**WHAT THE TASK REQUIRES**
Gather all lines in the entries below that include the word "from".

(Saved entries)
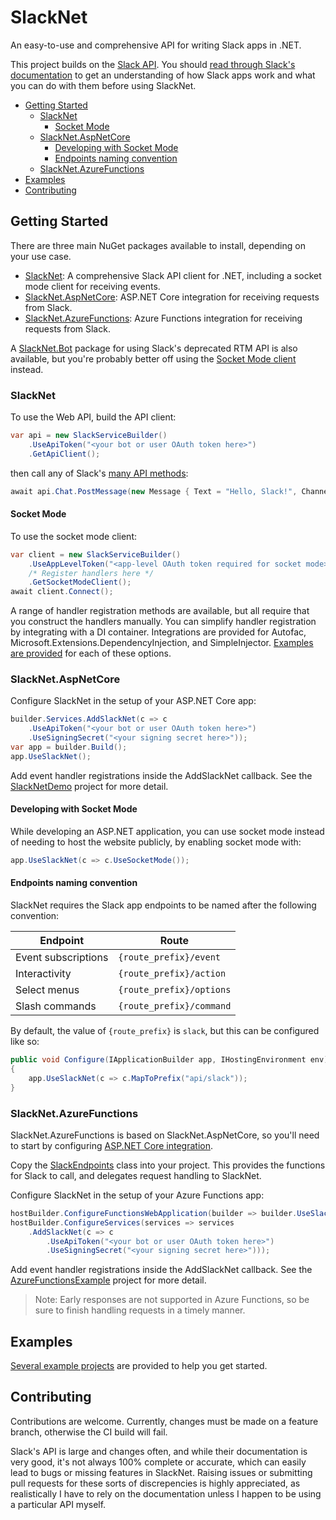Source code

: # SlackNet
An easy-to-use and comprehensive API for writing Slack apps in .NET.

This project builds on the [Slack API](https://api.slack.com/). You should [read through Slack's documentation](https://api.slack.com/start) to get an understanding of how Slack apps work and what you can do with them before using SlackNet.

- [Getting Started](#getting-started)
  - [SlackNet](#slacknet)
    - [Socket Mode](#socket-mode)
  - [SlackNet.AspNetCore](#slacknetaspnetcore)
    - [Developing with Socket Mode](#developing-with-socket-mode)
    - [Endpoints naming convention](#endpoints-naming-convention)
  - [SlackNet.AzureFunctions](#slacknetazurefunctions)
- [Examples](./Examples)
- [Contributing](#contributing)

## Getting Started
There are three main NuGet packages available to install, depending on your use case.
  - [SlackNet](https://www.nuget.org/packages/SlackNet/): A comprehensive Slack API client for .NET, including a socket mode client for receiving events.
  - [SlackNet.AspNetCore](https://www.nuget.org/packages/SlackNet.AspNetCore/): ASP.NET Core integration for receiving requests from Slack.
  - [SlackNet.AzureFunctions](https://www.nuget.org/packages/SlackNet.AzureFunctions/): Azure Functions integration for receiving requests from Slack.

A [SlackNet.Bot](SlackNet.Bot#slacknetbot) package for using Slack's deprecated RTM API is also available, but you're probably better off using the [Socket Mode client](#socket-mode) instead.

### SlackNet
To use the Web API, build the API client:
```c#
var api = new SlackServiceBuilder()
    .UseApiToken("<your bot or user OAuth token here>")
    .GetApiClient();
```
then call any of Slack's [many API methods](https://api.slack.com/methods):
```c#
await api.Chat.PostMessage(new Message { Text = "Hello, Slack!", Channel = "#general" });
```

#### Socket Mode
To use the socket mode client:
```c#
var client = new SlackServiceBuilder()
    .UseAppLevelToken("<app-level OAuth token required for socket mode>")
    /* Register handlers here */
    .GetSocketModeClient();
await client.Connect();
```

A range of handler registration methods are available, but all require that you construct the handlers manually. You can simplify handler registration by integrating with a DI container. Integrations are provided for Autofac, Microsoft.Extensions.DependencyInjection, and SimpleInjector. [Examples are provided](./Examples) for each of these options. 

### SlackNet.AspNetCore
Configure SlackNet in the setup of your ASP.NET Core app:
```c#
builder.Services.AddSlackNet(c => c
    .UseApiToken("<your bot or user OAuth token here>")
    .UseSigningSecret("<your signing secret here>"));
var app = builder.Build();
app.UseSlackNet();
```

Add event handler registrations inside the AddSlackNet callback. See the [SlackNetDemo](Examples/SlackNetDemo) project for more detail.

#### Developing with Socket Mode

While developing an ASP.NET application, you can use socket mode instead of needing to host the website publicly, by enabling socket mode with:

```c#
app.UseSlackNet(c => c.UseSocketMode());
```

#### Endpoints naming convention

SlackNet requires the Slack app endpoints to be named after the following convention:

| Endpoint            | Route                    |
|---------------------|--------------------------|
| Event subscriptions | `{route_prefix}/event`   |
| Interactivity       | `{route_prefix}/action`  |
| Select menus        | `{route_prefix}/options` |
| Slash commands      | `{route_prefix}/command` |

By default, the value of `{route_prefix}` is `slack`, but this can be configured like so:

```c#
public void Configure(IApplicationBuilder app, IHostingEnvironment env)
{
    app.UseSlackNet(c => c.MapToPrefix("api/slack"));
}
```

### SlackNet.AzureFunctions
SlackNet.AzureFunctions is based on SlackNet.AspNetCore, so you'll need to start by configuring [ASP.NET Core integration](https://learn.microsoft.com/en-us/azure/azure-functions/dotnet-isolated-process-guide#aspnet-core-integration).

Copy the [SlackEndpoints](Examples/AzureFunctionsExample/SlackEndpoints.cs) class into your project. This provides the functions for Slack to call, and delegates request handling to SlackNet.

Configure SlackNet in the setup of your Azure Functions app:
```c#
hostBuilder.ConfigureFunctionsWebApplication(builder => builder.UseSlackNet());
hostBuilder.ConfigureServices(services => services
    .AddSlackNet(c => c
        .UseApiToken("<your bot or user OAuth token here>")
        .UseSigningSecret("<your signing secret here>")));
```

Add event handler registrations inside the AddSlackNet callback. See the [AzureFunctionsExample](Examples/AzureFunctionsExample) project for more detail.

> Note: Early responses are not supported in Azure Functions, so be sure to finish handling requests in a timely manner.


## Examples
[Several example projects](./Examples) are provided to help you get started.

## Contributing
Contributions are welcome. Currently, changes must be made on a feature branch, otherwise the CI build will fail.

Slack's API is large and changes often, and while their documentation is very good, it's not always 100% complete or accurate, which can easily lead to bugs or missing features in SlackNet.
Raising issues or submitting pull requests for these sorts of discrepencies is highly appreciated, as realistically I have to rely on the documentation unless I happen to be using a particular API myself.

**SOLUTION FOR THIS PROBLEM**
  - [SlackNet.AspNetCore](https://www.nuget.org/packages/SlackNet.AspNetCore/): ASP.NET Core integration for receiving requests from Slack.
  - [SlackNet.AzureFunctions](https://www.nuget.org/packages/SlackNet.AzureFunctions/): Azure Functions integration for receiving requests from Slack.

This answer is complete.